While some layers of management consisted of people who had formerly been full-time academics, new layers – particularly at central level – were formed, usually staffed by people who had a ‘business background’ and certainly staffed by people who had done some kind of business management course. It quickly became painfully evident that these people had little idea of what the purpose of a university was.
So a whole layer of ‘management’ was established where the new language of managers was embedded. I remember being at a meeting about postgraduate recruitment where the person in charge kept talking about ‘capturing’ things (not potential students). At the centre of all of this was ‘HR’, human resources, which used to be known as personnel. I am not sure how HR developed such a stranglehold on university structures and staff, but that is what they have done.

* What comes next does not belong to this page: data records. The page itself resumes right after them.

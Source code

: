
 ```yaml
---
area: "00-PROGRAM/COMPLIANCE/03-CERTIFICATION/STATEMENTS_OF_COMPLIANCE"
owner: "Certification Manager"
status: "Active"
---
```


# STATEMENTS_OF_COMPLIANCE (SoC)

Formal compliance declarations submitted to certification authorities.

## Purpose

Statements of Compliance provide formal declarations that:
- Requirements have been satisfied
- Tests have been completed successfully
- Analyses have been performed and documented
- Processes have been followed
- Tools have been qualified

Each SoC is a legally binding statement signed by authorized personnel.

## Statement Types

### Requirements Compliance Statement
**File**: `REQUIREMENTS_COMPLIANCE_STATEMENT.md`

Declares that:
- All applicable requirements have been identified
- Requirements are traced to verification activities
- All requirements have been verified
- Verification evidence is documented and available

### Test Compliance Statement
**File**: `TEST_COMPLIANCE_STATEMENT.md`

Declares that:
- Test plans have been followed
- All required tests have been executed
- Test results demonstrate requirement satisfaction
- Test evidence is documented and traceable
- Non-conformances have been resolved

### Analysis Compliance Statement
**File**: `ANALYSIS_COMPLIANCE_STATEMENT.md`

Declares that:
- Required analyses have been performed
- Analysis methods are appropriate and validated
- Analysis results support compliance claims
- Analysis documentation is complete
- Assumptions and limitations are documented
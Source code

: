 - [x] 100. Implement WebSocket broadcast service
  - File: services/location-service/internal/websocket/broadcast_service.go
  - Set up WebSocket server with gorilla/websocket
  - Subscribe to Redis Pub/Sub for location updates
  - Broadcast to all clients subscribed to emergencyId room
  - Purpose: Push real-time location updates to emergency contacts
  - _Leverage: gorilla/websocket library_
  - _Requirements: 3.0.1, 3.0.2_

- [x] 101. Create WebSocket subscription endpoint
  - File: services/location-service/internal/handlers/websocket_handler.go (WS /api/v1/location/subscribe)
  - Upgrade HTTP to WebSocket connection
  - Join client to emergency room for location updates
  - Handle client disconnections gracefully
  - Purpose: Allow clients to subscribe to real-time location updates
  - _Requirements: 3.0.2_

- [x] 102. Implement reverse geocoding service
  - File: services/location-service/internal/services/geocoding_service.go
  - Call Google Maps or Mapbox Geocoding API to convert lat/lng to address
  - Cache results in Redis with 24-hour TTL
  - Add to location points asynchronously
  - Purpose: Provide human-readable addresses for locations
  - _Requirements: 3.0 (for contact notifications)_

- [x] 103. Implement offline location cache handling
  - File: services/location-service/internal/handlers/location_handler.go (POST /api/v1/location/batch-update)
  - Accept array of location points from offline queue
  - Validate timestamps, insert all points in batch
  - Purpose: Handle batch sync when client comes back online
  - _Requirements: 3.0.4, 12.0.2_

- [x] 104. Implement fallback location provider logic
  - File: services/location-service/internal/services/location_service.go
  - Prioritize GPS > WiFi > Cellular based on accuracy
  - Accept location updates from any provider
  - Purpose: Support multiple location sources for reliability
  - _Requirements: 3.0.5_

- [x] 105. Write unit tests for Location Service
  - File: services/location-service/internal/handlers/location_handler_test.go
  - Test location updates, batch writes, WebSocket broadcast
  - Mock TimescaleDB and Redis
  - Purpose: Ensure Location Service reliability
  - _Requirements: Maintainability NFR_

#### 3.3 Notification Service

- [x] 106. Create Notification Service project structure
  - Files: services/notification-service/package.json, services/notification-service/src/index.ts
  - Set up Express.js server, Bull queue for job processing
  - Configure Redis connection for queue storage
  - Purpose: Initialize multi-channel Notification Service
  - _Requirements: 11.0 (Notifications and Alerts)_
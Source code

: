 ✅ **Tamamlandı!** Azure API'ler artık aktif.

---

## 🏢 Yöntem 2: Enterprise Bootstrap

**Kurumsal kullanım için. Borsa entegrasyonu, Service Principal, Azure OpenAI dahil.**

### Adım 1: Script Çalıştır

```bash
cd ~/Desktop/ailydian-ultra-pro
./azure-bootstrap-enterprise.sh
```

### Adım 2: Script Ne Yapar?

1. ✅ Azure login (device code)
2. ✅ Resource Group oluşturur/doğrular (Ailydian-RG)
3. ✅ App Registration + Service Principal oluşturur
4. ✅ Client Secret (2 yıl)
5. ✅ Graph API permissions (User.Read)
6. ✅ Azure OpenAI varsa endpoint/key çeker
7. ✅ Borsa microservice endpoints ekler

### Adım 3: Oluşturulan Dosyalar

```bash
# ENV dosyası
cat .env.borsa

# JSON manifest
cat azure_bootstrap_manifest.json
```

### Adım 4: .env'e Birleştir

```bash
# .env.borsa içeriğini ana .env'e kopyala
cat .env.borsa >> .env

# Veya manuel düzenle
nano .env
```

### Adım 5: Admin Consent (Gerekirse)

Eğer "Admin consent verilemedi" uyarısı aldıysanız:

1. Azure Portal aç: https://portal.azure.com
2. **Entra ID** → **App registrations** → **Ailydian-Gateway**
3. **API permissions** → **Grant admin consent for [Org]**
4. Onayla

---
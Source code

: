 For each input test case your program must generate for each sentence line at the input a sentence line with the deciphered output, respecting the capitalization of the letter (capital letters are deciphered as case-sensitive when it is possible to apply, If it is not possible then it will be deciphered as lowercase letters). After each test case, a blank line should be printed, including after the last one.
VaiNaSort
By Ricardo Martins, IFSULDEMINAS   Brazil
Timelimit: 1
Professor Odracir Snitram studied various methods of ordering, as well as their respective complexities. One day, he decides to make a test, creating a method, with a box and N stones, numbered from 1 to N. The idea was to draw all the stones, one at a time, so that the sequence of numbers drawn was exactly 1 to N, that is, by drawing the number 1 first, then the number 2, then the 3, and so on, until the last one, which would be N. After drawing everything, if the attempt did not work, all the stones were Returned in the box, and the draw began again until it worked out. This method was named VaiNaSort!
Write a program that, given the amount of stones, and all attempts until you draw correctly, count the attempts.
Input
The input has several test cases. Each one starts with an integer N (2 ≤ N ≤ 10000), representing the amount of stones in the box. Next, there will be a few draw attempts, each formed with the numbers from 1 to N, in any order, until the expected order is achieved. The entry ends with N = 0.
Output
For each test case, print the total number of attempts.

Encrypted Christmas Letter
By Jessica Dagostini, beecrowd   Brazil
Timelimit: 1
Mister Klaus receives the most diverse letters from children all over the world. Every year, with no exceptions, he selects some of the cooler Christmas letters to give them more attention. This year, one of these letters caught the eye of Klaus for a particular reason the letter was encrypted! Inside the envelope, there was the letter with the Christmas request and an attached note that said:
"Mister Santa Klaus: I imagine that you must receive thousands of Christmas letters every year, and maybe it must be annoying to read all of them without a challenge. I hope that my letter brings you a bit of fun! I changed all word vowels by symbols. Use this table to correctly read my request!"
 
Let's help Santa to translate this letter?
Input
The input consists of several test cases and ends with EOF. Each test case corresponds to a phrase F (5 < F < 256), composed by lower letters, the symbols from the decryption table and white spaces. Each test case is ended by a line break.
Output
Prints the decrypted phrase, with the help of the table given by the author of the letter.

I learned from personal experience that the one thing you do not need to have to be in human resources is any kind of empathy with human beings or understanding of what motivates – and what repels – human beings. Three weeks after I retired from 39 years of full-time, continuous employment in my university, I contacted HR (as instructed) about the process for retaining my office email account, as an honorary fellow. I was told bluntly that they had no records relating to me. HR has decreed that retired members of staff be designated ‘visitors’, in the face of strictures in a senate ordinance that professors emeriti, at least, should be treated as full members of the university community and not as visitors.
A few years ago, HR at Edinburgh University produced a document called ‘Developing a Co-ordinated Leadership Framework across the University’s managerial grades’. This was because: ‘The strong support for a co-ordinated approach to leadership development across the University’s senior managerial grades reinforces the need for an OD approach to identifying and delivering business-focussed leadership development’. OD? More like ODD.
It went on: ‘A key mechanism which will support the overall leadership framework and its objectives will be a competency framework’. A major clue to the orientation envisaged lay in the perceived need to ‘achieve business objectives by motivating and working through staff and colleagues (including recognising and bringing about behavioural change if required)’. Ah! Turn them all into obedient robots. No wonder so many of them are now demoralised.
It may be that those who work in business regard all of this as quite normal. Perhaps they even know what it means. Those of us who have spent decades trying to write – and to get our students to write – in clear, readily comprehensible English have difficulty with the jargon involved in all matters managerial. What is a ‘competency framework’? Who knows? Who cares?